▶ **What you will do**: Go through the records and copy each line where the word "predictor" occurs.

(Stored data)
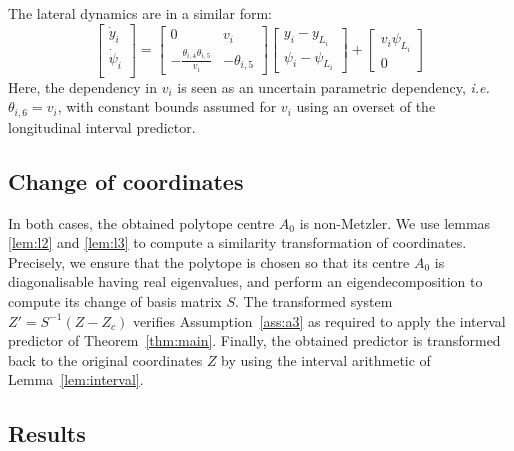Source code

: \documentclass[letterpaper, 10 pt, conference]{ieeeconf}
\theoremstyle{plain}
\theoremstyle{definition}
\theoremstyle{plain}
\theoremstyle{plain}
\theoremstyle{remark}
\begin{document}
The lateral dynamics are in a similar form:
\begin{equation*}
\begin{bmatrix}
\dot{y}_i \\
\dot{\psi}_i \\
\end{bmatrix}
=
\begin{bmatrix}
0 & v_i \\
-\frac{\theta_{i,4} \theta_{i,5}}{v_i} & -\theta_{i,5}
\end{bmatrix}
\begin{bmatrix}
y_i - y_{L_i} \\
\psi_i - \psi_{L_i}
\end{bmatrix}
+
\begin{bmatrix}
v_i\psi_{L_i} \\
0
\end{bmatrix}
\end{equation*}
Here, the dependency in $v_i$ is seen as an uncertain parametric dependency, \emph{i.e.} $\theta_{i,6}=v_i$, with constant bounds assumed for $v_i$ using an overset of the longitudinal interval predictor.

\subsection{Change of coordinates}
In both cases, the obtained polytope centre $A_0$ is non-Metzler.
We use lemmas \ref{lem:l2} and \ref{lem:l3} to compute a similarity transformation of coordinates. Precisely, we ensure that the polytope is chosen so that its centre $A_0$ is diagonalisable having real eigenvalues, and perform an eigendecomposition to compute its change of basis matrix $S$. The transformed system $Z'=S^{-1}(Z-Z_c)$ verifies Assumption~\ref{ass:a3} as required to apply the interval predictor of Theorem~\ref{thm:main}. Finally, the obtained predictor is transformed back to the original coordinates $Z$ by using the interval arithmetic of Lemma~\ref{lem:interval}.

\subsection{Results}
\end{document}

▶ **Output for this exercise**:
Here, the dependency in $v_i$ is seen as an uncertain parametric dependency, \emph{i.e.} $\theta_{i,6}=v_i$, with constant bounds assumed for $v_i$ using an overset of the longitudinal interval predictor.
We use lemmas \ref{lem:l2} and \ref{lem:l3} to compute a similarity transformation of coordinates. Precisely, we ensure that the polytope is chosen so that its centre $A_0$ is diagonalisable having real eigenvalues, and perform an eigendecomposition to compute its change of basis matrix $S$. The transformed system $Z'=S^{-1}(Z-Z_c)$ verifies Assumption~\ref{ass:a3} as required to apply the interval predictor of Theorem~\ref{thm:main}. Finally, the obtained predictor is transformed back to the original coordinates $Z$ by using the interval arithmetic of Lemma~\ref{lem:interval}.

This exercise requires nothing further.